* WORK REQUEST *
The entries below contain a line with "se (. demux" and a line with "get_servicename (. dvbapi_client, demux". Retype exactly everything from the first down to the second, both included, and nothing else.

* MATERIAL SHOWN *
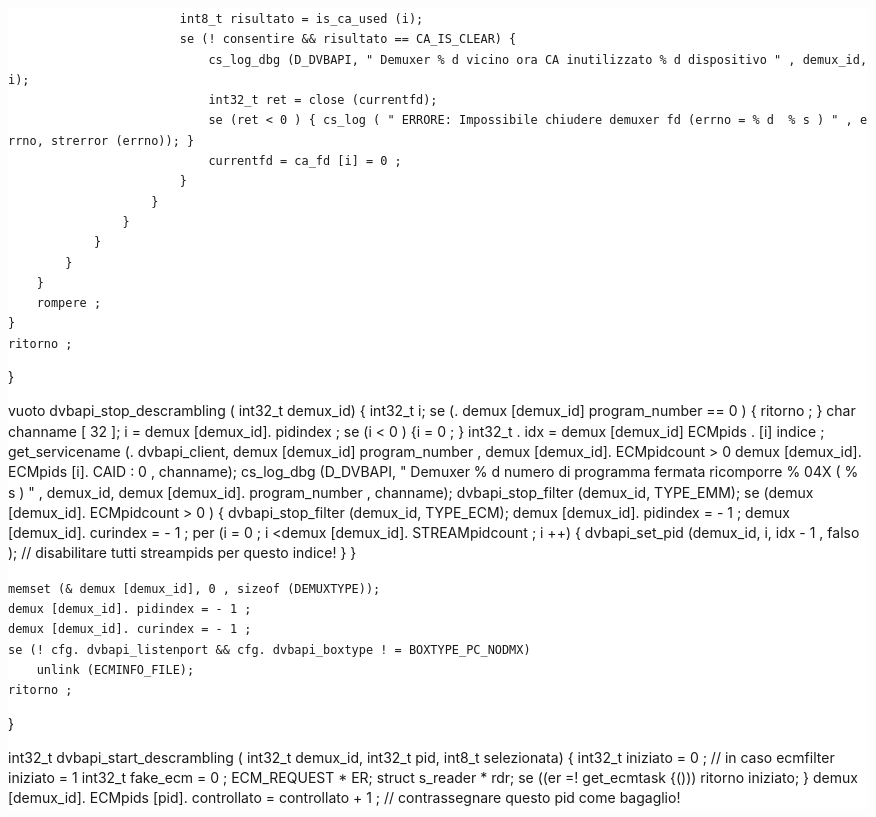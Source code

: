 							int8_t risultato = is_ca_used (i);
							se (! consentire && risultato == CA_IS_CLEAR) {
								cs_log_dbg (D_DVBAPI, " Demuxer % d vicino ora CA inutilizzato % d dispositivo " , demux_id, i);
								int32_t ret = close (currentfd);
								se (ret < 0 ) { cs_log ( " ERRORE: Impossibile chiudere demuxer fd (errno = % d  % s ) " , errno, strerror (errno)); }
								currentfd = ca_fd [i] = 0 ;
							}
						}
					}
				}
			}
		}
		rompere ;
	}
	ritorno ;
}

vuoto  dvbapi_stop_descrambling ( int32_t demux_id)
{
	int32_t i;
	se (. demux [demux_id] program_number == 0 ) { ritorno ; }
	char channame [ 32 ];
	i = demux [demux_id]. pidindex ;
	se (i < 0 ) {i = 0 ; }
	int32_t . idx = demux [demux_id] ECMpids . [i] indice ;
	get_servicename (. dvbapi_client, demux [demux_id] program_number , demux [demux_id]. ECMpidcount > 0 demux [demux_id]. ECMpids [i]. CAID : 0 , channame);
	cs_log_dbg (D_DVBAPI, " Demuxer % d numero di programma fermata ricomporre % 04X ( % s ) " , demux_id, demux [demux_id]. program_number , channame);
	dvbapi_stop_filter (demux_id, TYPE_EMM);
	se (demux [demux_id]. ECMpidcount > 0 )
	{
		dvbapi_stop_filter (demux_id, TYPE_ECM);
		demux [demux_id]. pidindex = - 1 ;
		demux [demux_id]. curindex = - 1 ;
		per (i = 0 ; i <demux [demux_id]. STREAMpidcount ; i ++)
		{
			dvbapi_set_pid (demux_id, i, idx - 1 , falso ); // disabilitare tutti streampids per questo indice!
		}
	}

	memset (& demux [demux_id], 0 , sizeof (DEMUXTYPE));
	demux [demux_id]. pidindex = - 1 ;
	demux [demux_id]. curindex = - 1 ;
	se (! cfg. dvbapi_listenport && cfg. dvbapi_boxtype ! = BOXTYPE_PC_NODMX)
		unlink (ECMINFO_FILE);
	ritorno ;
}

int32_t  dvbapi_start_descrambling ( int32_t demux_id, int32_t pid, int8_t selezionata)
{
	int32_t iniziato = 0 ; // in caso ecmfilter iniziato = 1
	int32_t fake_ecm = 0 ;
	ECM_REQUEST * ER;
	struct s_reader * rdr;
	se ((er =! get_ecmtask {())) ritorno iniziato; }
	demux [demux_id]. ECMpids [pid]. controllato = controllato + 1 ; // contrassegnare questo pid come bagaglio!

* FINAL ANSWER *
	se (. demux [demux_id] program_number == 0 ) { ritorno ; }
	char channame [ 32 ];
	i = demux [demux_id]. pidindex ;
	se (i < 0 ) {i = 0 ; }
	int32_t . idx = demux [demux_id] ECMpids . [i] indice ;
	get_servicename (. dvbapi_client, demux [demux_id] program_number , demux [demux_id]. ECMpidcount > 0 demux [demux_id]. ECMpids [i]. CAID : 0 , channame);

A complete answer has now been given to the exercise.